## How to complete this task
Which lines of the data below contain "with"? Please show them all.

[[ Exercise inputs, beginning ]]

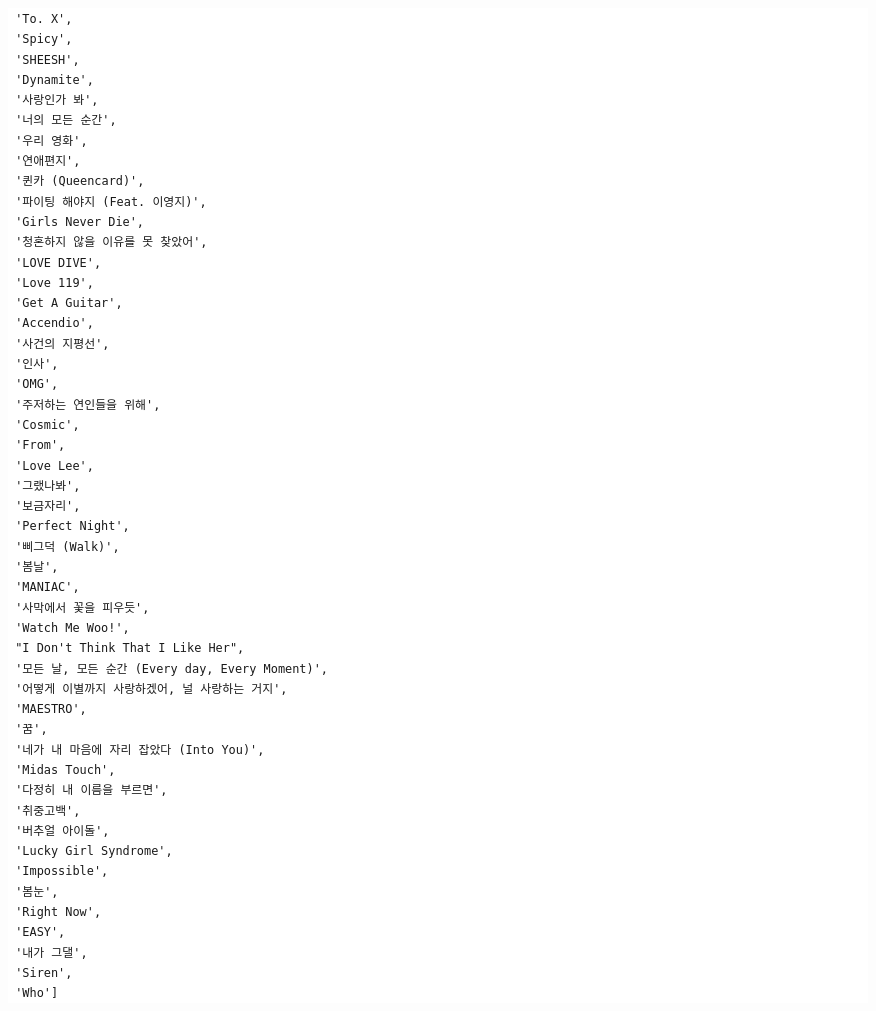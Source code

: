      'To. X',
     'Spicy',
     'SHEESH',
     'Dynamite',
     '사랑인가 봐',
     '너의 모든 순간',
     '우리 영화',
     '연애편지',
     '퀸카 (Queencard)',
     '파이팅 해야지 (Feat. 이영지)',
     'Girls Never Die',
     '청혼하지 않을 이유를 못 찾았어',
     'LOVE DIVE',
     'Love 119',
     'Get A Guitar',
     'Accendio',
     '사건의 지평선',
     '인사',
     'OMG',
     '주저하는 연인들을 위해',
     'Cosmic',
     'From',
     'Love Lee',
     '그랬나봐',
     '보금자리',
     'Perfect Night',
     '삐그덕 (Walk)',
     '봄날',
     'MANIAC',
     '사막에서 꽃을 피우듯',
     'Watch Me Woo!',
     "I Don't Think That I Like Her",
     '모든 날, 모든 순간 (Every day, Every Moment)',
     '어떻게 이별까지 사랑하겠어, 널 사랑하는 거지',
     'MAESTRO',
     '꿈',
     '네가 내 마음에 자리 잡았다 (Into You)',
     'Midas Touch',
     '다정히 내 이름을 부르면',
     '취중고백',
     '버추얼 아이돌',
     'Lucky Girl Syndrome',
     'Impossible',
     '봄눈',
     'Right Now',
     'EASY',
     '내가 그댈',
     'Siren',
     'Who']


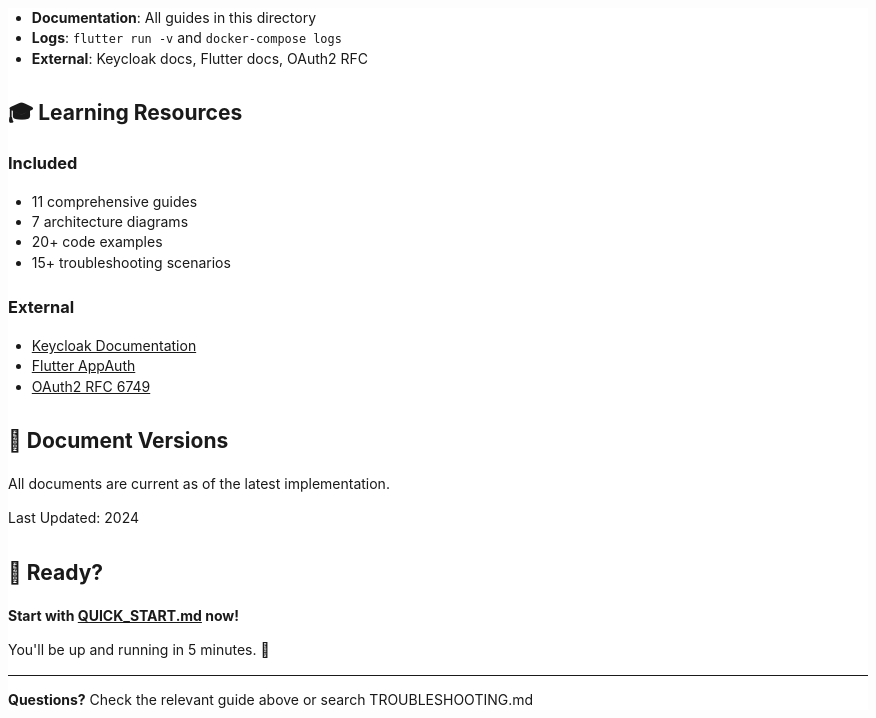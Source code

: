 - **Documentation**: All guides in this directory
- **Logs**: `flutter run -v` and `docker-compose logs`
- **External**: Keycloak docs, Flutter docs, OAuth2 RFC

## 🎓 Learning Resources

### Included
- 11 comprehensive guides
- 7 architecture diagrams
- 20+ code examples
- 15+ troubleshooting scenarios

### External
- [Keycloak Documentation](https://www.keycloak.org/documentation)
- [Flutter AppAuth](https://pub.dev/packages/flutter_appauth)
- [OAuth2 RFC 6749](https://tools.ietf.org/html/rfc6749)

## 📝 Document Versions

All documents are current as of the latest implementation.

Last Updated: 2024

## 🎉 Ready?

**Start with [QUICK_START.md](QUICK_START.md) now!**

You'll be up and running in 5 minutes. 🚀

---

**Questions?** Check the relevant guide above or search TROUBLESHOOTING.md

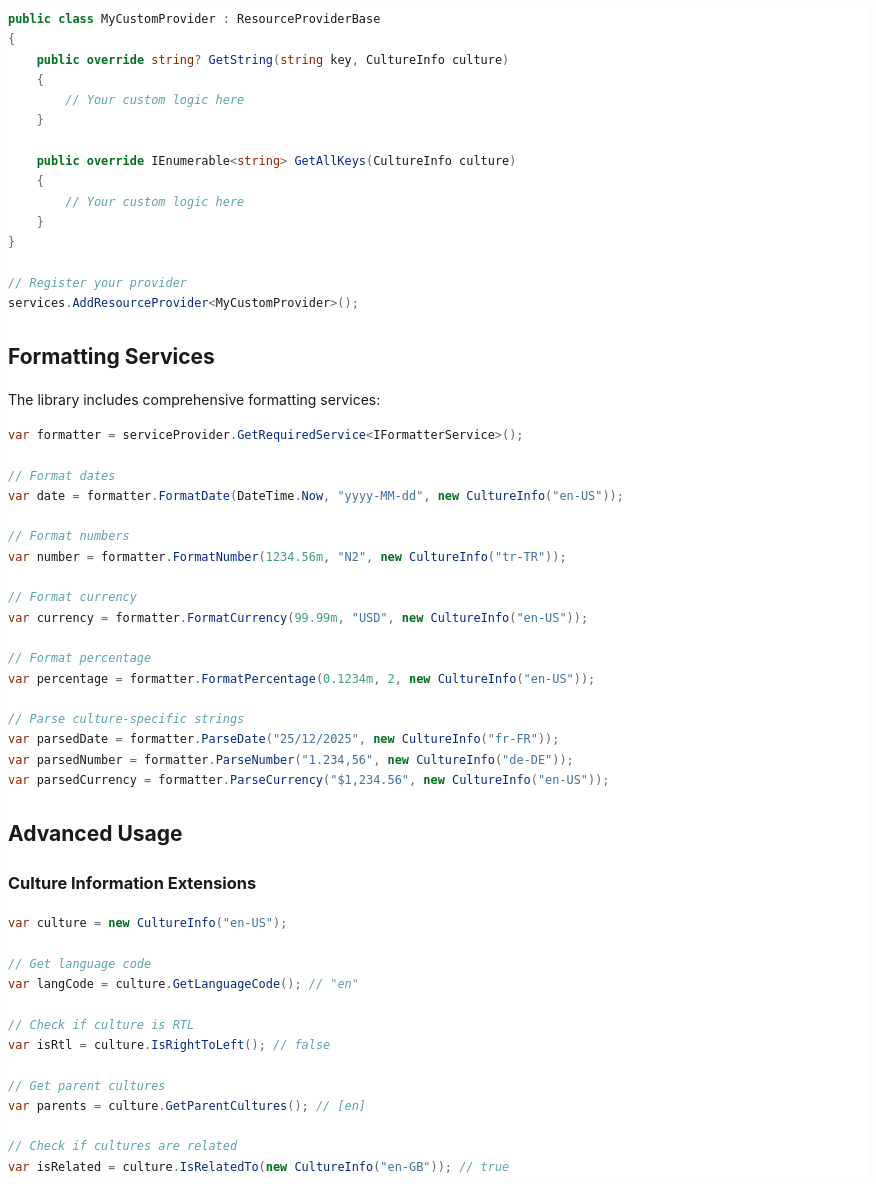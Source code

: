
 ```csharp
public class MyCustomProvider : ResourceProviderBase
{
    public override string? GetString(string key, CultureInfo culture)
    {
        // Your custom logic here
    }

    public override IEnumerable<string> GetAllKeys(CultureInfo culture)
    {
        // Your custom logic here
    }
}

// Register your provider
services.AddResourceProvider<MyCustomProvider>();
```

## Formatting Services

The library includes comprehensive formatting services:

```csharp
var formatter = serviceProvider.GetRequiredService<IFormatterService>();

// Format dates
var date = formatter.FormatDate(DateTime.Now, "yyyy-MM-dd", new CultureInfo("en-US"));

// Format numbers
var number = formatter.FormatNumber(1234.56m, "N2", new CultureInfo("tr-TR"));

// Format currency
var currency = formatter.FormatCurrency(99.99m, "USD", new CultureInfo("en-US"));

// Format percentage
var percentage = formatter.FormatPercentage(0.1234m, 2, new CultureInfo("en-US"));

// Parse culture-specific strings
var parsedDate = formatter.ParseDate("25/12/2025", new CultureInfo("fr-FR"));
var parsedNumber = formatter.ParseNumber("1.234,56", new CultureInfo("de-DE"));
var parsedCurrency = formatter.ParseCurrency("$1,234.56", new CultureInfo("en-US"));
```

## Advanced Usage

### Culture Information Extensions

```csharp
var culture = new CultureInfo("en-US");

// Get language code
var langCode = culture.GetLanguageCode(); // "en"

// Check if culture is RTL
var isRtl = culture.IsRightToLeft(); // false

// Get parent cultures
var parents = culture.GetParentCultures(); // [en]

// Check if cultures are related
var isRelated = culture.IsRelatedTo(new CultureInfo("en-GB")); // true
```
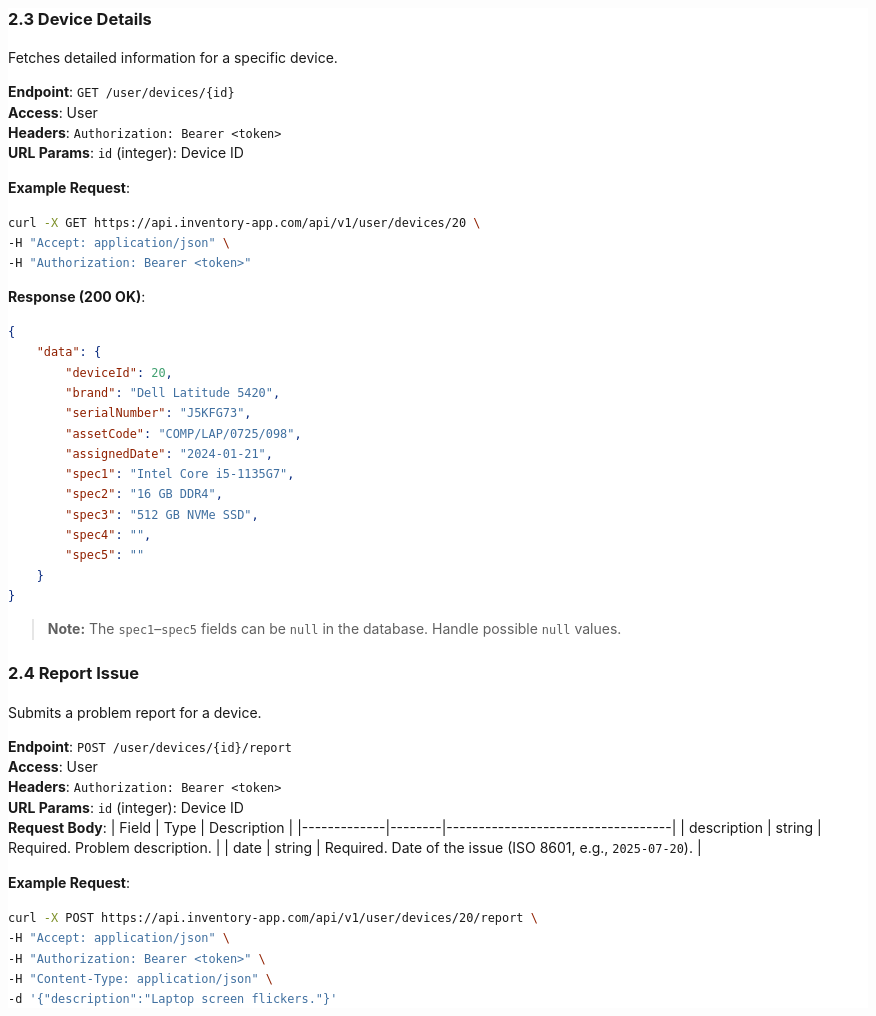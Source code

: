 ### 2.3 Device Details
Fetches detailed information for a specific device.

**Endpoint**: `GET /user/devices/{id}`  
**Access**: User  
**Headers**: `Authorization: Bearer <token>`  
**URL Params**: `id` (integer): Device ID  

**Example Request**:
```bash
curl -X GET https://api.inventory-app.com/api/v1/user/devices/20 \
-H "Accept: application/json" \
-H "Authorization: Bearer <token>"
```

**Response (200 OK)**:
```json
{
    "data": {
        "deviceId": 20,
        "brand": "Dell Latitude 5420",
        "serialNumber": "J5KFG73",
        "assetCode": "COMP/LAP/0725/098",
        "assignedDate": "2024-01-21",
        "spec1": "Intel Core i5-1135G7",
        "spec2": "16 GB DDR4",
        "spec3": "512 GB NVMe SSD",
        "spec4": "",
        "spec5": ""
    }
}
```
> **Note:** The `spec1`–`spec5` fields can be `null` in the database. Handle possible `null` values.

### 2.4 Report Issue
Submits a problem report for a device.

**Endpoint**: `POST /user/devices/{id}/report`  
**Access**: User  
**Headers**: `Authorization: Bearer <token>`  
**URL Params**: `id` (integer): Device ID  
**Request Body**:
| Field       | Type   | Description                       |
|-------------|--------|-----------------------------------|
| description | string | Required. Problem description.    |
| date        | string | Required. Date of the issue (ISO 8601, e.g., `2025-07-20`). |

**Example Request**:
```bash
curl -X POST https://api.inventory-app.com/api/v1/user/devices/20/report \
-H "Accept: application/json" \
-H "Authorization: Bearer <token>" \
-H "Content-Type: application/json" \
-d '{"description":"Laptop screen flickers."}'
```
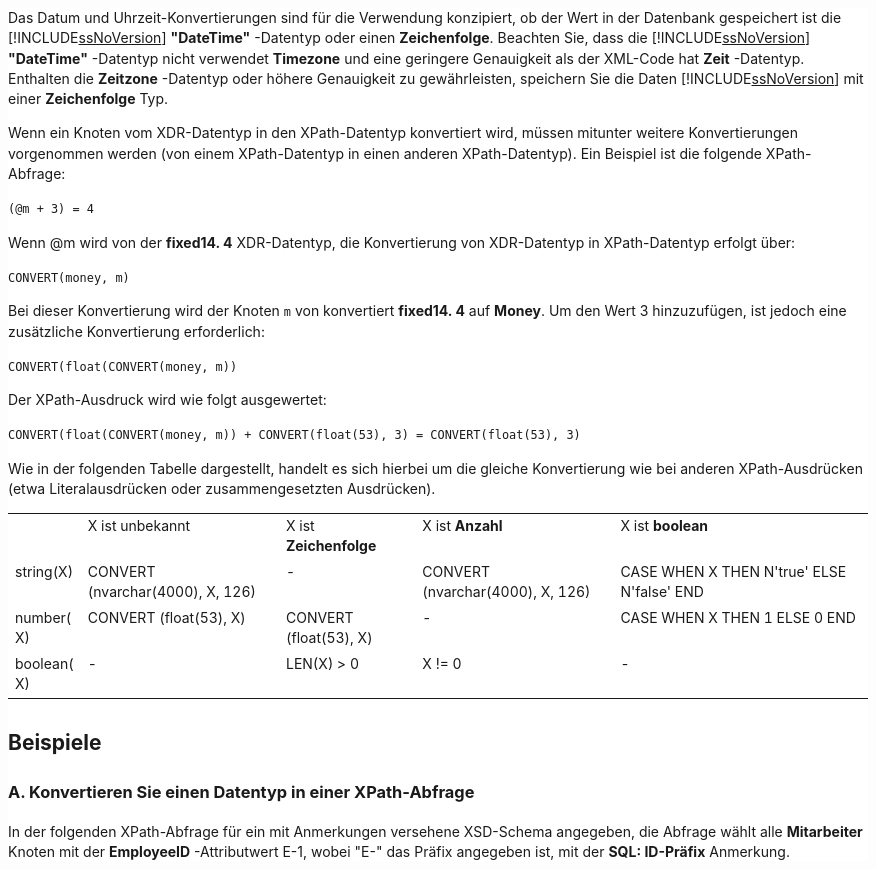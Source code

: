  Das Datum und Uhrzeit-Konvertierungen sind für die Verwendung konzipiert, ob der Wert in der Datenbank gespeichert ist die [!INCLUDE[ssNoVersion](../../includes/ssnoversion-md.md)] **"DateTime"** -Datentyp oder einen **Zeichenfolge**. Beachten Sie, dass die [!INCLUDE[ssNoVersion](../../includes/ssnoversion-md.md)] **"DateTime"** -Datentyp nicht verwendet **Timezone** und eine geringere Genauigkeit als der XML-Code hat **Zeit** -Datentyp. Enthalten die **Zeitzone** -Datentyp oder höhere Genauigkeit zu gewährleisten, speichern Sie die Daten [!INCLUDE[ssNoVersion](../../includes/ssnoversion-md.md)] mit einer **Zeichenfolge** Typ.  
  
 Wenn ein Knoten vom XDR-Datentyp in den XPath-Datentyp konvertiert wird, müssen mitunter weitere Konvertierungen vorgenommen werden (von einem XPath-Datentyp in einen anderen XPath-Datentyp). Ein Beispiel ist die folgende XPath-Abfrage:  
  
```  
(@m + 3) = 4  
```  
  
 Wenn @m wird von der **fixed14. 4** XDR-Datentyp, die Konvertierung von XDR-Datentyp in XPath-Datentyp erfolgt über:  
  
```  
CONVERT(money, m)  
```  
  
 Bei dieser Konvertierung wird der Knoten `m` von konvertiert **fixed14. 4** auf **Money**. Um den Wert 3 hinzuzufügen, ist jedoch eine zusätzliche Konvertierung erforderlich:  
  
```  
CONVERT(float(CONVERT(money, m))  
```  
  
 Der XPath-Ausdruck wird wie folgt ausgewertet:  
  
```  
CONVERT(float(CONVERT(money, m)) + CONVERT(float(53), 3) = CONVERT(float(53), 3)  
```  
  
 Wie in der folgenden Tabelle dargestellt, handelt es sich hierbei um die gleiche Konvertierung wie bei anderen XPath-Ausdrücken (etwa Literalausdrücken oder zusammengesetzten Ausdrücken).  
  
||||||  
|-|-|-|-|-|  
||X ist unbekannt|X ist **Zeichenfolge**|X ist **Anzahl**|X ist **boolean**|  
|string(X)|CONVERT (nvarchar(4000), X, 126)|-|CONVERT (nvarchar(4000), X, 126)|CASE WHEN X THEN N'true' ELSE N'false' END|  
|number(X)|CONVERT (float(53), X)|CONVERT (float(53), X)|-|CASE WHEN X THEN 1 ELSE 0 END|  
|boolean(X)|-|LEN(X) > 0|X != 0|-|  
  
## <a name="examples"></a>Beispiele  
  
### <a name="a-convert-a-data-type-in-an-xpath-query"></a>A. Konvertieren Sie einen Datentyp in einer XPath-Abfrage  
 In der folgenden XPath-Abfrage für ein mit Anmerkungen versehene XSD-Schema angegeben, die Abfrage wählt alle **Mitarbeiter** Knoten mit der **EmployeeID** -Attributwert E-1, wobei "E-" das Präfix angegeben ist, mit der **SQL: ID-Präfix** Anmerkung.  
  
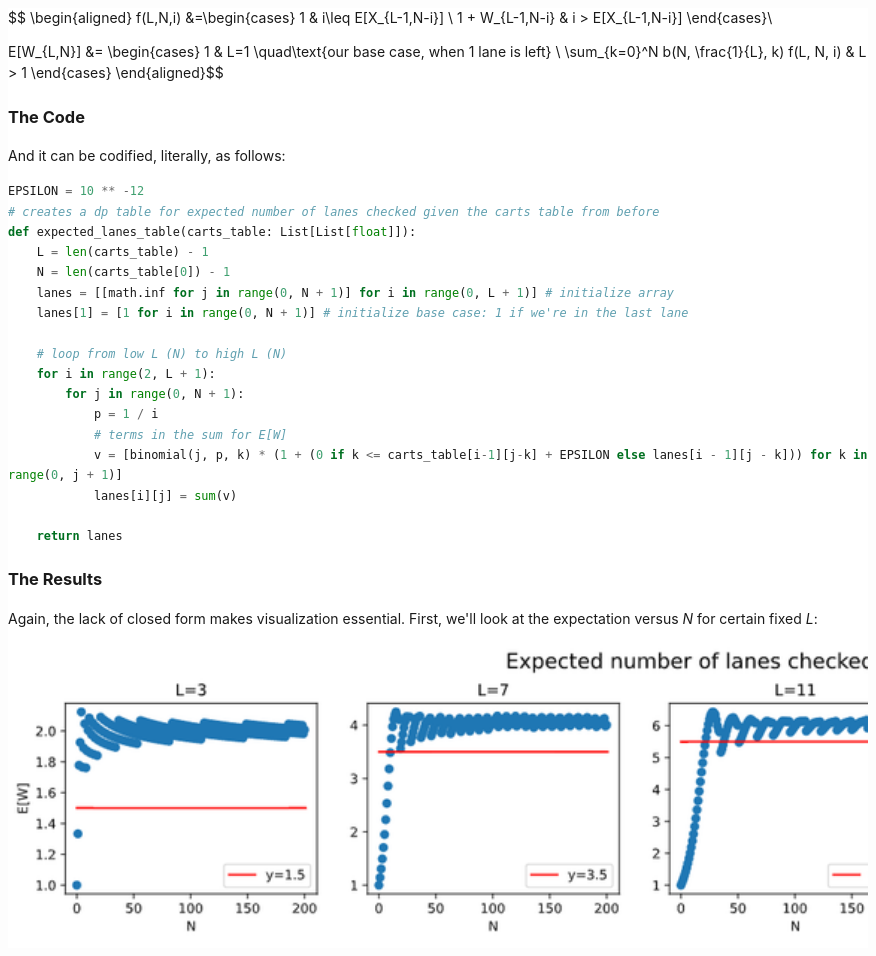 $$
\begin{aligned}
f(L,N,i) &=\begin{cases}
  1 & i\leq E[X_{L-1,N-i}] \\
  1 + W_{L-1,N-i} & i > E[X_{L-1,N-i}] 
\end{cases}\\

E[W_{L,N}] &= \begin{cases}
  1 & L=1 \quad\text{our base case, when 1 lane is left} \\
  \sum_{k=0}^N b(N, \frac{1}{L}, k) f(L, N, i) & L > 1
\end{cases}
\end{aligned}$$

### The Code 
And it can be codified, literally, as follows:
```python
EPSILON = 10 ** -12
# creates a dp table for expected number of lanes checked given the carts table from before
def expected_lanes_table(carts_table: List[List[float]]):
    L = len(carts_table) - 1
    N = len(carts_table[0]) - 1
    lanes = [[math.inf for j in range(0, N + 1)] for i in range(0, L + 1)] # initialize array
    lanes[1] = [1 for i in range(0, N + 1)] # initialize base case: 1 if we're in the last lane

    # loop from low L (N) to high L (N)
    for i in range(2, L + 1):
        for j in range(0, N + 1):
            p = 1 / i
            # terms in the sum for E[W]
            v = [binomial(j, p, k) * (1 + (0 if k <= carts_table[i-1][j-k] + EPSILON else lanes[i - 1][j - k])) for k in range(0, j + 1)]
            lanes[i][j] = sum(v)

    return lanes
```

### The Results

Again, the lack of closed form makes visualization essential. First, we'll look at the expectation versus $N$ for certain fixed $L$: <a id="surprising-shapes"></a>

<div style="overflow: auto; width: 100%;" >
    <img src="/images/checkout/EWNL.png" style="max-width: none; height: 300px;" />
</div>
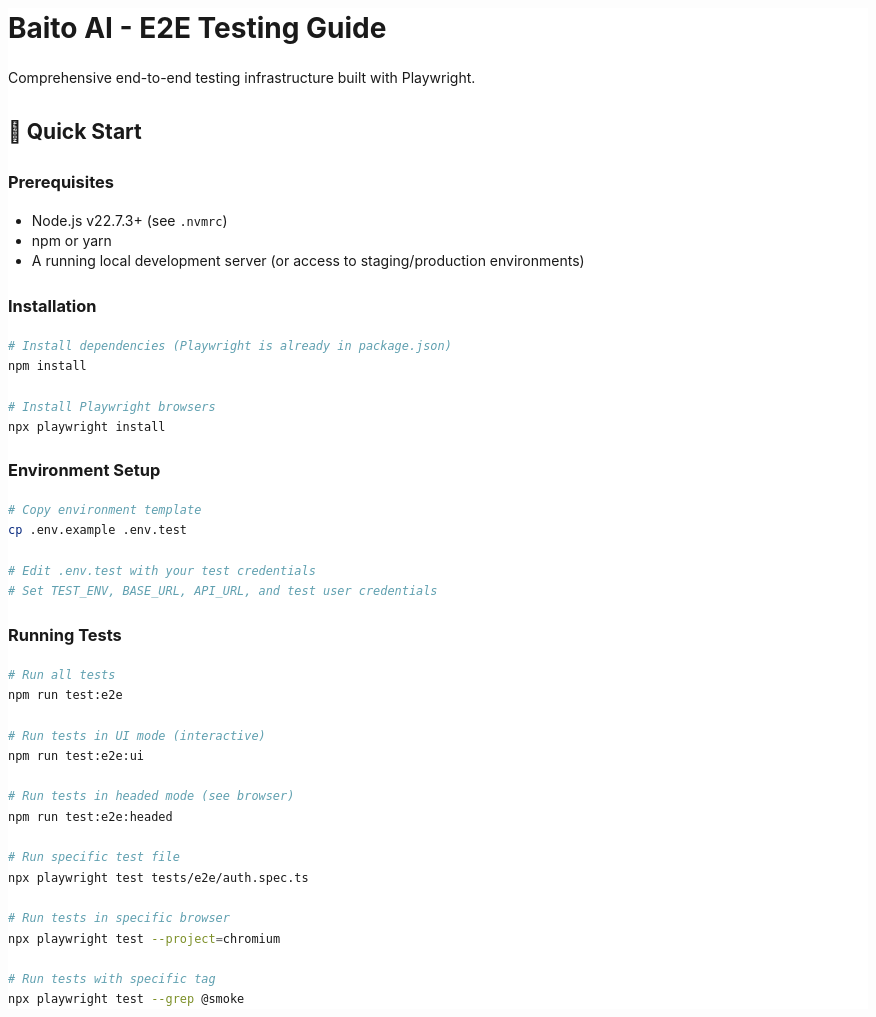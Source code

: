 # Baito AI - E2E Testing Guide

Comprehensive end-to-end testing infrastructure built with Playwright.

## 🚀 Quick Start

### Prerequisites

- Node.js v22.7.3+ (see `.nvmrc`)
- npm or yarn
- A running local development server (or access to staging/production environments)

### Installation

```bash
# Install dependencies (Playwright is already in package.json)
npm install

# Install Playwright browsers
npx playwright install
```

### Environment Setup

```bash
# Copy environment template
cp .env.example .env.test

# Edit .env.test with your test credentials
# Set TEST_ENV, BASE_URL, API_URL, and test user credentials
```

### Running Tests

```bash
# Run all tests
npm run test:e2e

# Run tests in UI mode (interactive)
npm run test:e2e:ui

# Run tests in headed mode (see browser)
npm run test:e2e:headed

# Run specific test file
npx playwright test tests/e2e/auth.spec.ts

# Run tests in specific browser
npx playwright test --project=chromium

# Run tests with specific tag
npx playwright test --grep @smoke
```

[[ Exercise inputs, end ]]

## Completed exercise
**Start with [QUICK_START.md](QUICK_START.md) now!**
Comprehensive end-to-end testing infrastructure built with Playwright.
# Edit .env.test with your test credentials
# Run tests with specific tag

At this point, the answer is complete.